作曲家の後藤洋先生が、志ん朝師匠の「文七元結」を数百回聴かれていると書かれている(「バンドジャーナル」2月号)。
「文七元結(ぶんしちもっとい)」とは落語のネタで、人情噺の名作として(たぶん)一番有名なものである。
後藤先生も落語を聴かれるのかとうれしくなったけど、さすがだ、自分は数百回は聴いてない。
圓生師匠のCD(昔はカセットで)と、志ん朝師匠のを十回ぐらい、喜多八師匠、談春師匠のを2、3回といったところだろうか。
ライブでは、小朝、遊雀、志らくといった師匠方のを聴いた。ちなみに快楽亭ブラック師匠の「文七ぶっとい」も名作なのだが、詳細をここに書き記すことはできない。せっかくメジャー化してるのに、品位の面で霜栄先生のようなバッシングをうける危険性がある。
これまでに聴いた落語の中で一番のものは何かと問われたら、はっきりと答えがある。
コンサートでもお芝居でも、「一番よかったの何?」の問いに明確に一つを答えるのは難しいけど、落語は決まっている。

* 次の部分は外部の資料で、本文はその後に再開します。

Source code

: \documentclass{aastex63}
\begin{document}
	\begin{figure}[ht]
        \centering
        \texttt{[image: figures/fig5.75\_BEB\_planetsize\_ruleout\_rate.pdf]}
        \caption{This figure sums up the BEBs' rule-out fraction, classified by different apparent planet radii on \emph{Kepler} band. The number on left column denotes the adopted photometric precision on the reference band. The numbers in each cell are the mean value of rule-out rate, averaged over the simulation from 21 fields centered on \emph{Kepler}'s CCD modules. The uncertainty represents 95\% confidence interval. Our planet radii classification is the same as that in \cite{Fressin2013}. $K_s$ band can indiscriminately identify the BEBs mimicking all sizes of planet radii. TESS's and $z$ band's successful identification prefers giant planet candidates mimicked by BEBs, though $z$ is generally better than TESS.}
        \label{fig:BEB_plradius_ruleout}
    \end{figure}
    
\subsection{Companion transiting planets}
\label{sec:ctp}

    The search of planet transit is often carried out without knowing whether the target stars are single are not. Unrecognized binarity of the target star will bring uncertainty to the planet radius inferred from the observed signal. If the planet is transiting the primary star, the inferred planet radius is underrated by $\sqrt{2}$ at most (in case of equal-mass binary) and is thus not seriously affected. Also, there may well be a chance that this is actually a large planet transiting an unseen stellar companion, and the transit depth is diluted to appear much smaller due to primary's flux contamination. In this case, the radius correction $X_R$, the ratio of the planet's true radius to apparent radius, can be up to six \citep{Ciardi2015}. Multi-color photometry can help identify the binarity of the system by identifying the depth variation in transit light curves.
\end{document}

2001年の春、池袋演芸場で聴いた志ん朝「付き馬」だ。
客席数100弱の池袋演芸場だが、それまで満員の風景をみたことはなかった。
志ん朝が池袋にあがるというだけで、落語ファンは欣喜雀躍し、連日開演前から列をつくった。
その日高座にあがったすべての芸人さんが、満席の様子におどろき、「こんなことは池袋ではないんですよ」と語った。「いま、志ん朝師匠(楽屋に)入りましたよ」と実況してくれる方もいた。
でも、どんな方が出演されてたのか、一つも思い出せない。才賀師匠がいたかな。
いよいよトリの出番、出ばやしがなる。
いつもどおり少し前かがみで、機嫌がいいのか悪いのかわからないような表情で登場し、深々とお辞儀をされる。
「いっぱいのおはこびで、おんれい申し上げます … 」
ああ、書いてたら思い出して泣きそう。
ネタは「付き馬」。
まくらの部分はCDとほぼ同じだが、噺に入るとCDとはちがう部分にも気づく。
マイクを通さない生声は、ハリといい、きっぷのよさといい、単語の意味など関係なく音声としてだけ聴いていても心地良い。超満員の客席はどかんどかん笑う。笑うべき場所でみな一体となって笑う、すぐ笑いを収め次の言葉を待つ。
あれほど幸せな落語体験は、おそらくこの先もさすがにできないだろう。
仕事をやすんで十日間通った落語ファンもいたことを、後に知る。
おれも有給をとって、せめてあと二、三回行けばよかったかなとの思いは、数ヶ月後に志ん朝師匠が亡くなられてから強くなった。
たった一日でも行けて、幸せな百人強の一員でいられたことは、自分の宝だ。
生の高座のすばらしさ、落語という日本の文化のすばらしさを体感できた。
まがりなりにも言葉がらみでおまんま食べてる者として、糧になった。
後藤洋先生は、生の演奏会に足を運ばなければならないと述べている。
ネットでただで手に入るものにろくなものはない、お金を払って会場に足を運べと。
今も、時折志ん朝師匠のCDを聴く。談春もブラックも聴く。
それはしかし、寄席や独演会で聴くのとは、まったく別物だ。
音楽も、CDとコンサート会場とでは、後藤先生がおっしゃるように別のものなのだ。
ということで、今日はシエナウインドオーケストラの演奏会に出かけます。